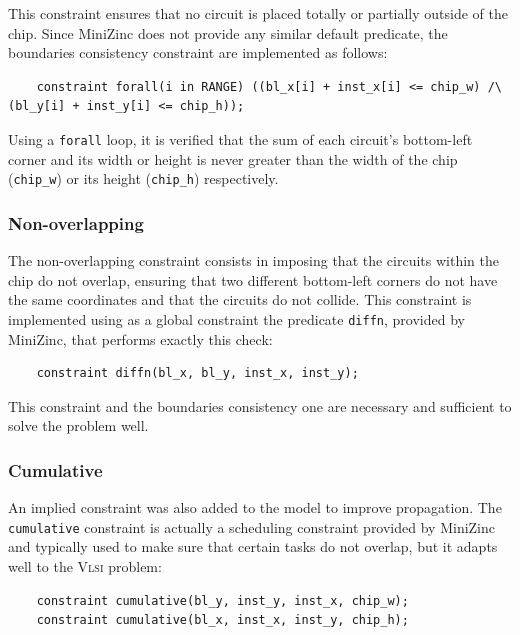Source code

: \documentclass[a4paper, 12pt]{article}
\begin{document}
This constraint ensures that no circuit is placed totally or partially outside of the chip. Since MiniZinc does not provide any similar default predicate, the boundaries consistency constraint are implemented as follows:
\begin{verbatim}
    constraint forall(i in RANGE) ((bl_x[i] + inst_x[i] <= chip_w) /\ (bl_y[i] + inst_y[i] <= chip_h));
\end{verbatim}

Using a \verb|forall| loop, it is verified that the sum of each circuit's bottom-left corner and its width or height is never greater than the width of the chip (\verb|chip_w|) or its height (\verb|chip_h|) respectively.


\subsubsection{Non-overlapping}

The non-overlapping constraint consists in imposing that the circuits within the chip do not overlap, ensuring that two different bottom-left corners do not have the same coordinates and that the circuits do not collide. This constraint is implemented using as a global constraint the predicate \verb|diffn|, provided by MiniZinc, that performs exactly this check:
\begin{verbatim}
    constraint diffn(bl_x, bl_y, inst_x, inst_y);
\end{verbatim}

This constraint and the boundaries consistency one are necessary and sufficient to solve the problem well.


\subsubsection{Cumulative}

An implied constraint was also added to the model to improve propagation. The \verb|cumulative| constraint is actually a scheduling constraint provided by MiniZinc and typically used to make sure that certain tasks do not overlap, but it adapts well to the \textsc{Vlsi} problem:
\begin{verbatim}
    constraint cumulative(bl_y, inst_y, inst_x, chip_w);
    constraint cumulative(bl_x, inst_x, inst_y, chip_h);
\end{verbatim}
\end{document}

:: REQUIRED WORK ::
Where a line above includes "implemented", copy that line.

:: TASK RESPONSE ::
This constraint ensures that no circuit is placed totally or partially outside of the chip. Since MiniZinc does not provide any similar default predicate, the boundaries consistency constraint are implemented as follows:
The non-overlapping constraint consists in imposing that the circuits within the chip do not overlap, ensuring that two different bottom-left corners do not have the same coordinates and that the circuits do not collide. This constraint is implemented using as a global constraint the predicate \verb|diffn|, provided by MiniZinc, that performs exactly this check:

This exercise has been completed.